INFORMATION SUPPLIED ▸
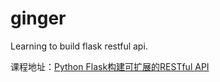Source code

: # ginger
Learning to build flask restful api.

课程地址：[Python Flask构建可扩展的RESTful API](https://coding.imooc.com/class/220.html)
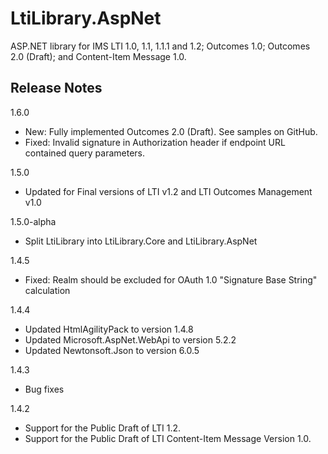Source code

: LtiLibrary.AspNet
=================

ASP.NET library for IMS LTI 1.0, 1.1, 1.1.1 and 1.2; Outcomes 1.0; Outcomes 2.0 (Draft); and Content-Item Message 1.0.

## Release Notes

1.6.0
- New: Fully implemented Outcomes 2.0 (Draft). See samples on GitHub.      
- Fixed: Invalid signature in Authorization header if endpoint URL contained query parameters.

1.5.0
- Updated for Final versions of LTI v1.2 and LTI Outcomes Management v1.0

1.5.0-alpha
- Split LtiLibrary into LtiLibrary.Core and LtiLibrary.AspNet

1.4.5
- Fixed: Realm should be excluded for OAuth 1.0 "Signature Base String" calculation

1.4.4
- Updated HtmlAgilityPack to version 1.4.8
- Updated Microsoft.AspNet.WebApi to version 5.2.2
- Updated Newtonsoft.Json to version 6.0.5

1.4.3
- Bug fixes

1.4.2
- Support for the Public Draft of LTI 1.2.
- Support for the Public Draft of LTI Content-Item Message Version 1.0.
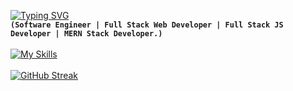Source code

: [![Typing SVG](https://readme-typing-svg.herokuapp.com?font=Fira+Code&pause=1000&color=02F6F7&width=435&lines=elliot+woas)](https://git.io/typing-svg)<br>
**`(Software Engineer | Full Stack Web Developer | Full Stack JS Developer | MERN Stack Developer.)`** 
<br><br>
[![My Skills](https://skillicons.dev/icons?i=git,github,linux,js,ts,react,vercel,prisma,nodejs,express,mongodb,postma,vscode,raspberrypi,solidity,&perline=12)](https://skillicons.dev)
<br><br>
[![GitHub Streak](https://github-readme-streak-stats.herokuapp.com?user=elliotWoas&theme=react&hide_border=true&border_radius=4&card_width=684)](https://git.io/streak-stats)
<br>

TASK DESCRIPTION ▸ Nothing but an exact copy of the data, without its images, should make up your answer.

YOUR SOLUTION ▸
Source code

: # ginger
Learning to build flask restful api.

课程地址：[Python Flask构建可扩展的RESTful API](https://coding.imooc.com/class/220.html)
Source code

: LtiLibrary.AspNet
=================

ASP.NET library for IMS LTI 1.0, 1.1, 1.1.1 and 1.2; Outcomes 1.0; Outcomes 2.0 (Draft); and Content-Item Message 1.0.

## Release Notes

1.6.0
- New: Fully implemented Outcomes 2.0 (Draft). See samples on GitHub.      
- Fixed: Invalid signature in Authorization header if endpoint URL contained query parameters.

1.5.0
- Updated for Final versions of LTI v1.2 and LTI Outcomes Management v1.0

1.5.0-alpha
- Split LtiLibrary into LtiLibrary.Core and LtiLibrary.AspNet

1.4.5
- Fixed: Realm should be excluded for OAuth 1.0 "Signature Base String" calculation

1.4.4
- Updated HtmlAgilityPack to version 1.4.8
- Updated Microsoft.AspNet.WebApi to version 5.2.2
- Updated Newtonsoft.Json to version 6.0.5

1.4.3
- Bug fixes

1.4.2
- Support for the Public Draft of LTI 1.2.
- Support for the Public Draft of LTI Content-Item Message Version 1.0.
Source code

: [![Typing SVG](https://readme-typing-svg.herokuapp.com?font=Fira+Code&pause=1000&color=02F6F7&width=435&lines=elliot+woas)](https://git.io/typing-svg)<br>
**`(Software Engineer | Full Stack Web Developer | Full Stack JS Developer | MERN Stack Developer.)`** 
<br><br>
[![My Skills](https://skillicons.dev/icons?i=git,github,linux,js,ts,react,vercel,prisma,nodejs,express,mongodb,postma,vscode,raspberrypi,solidity,&perline=12)](https://skillicons.dev)
<br><br>
[![GitHub Streak](https://github-readme-streak-stats.herokuapp.com?user=elliotWoas&theme=react&hide_border=true&border_radius=4&card_width=684)](https://git.io/streak-stats)
<br>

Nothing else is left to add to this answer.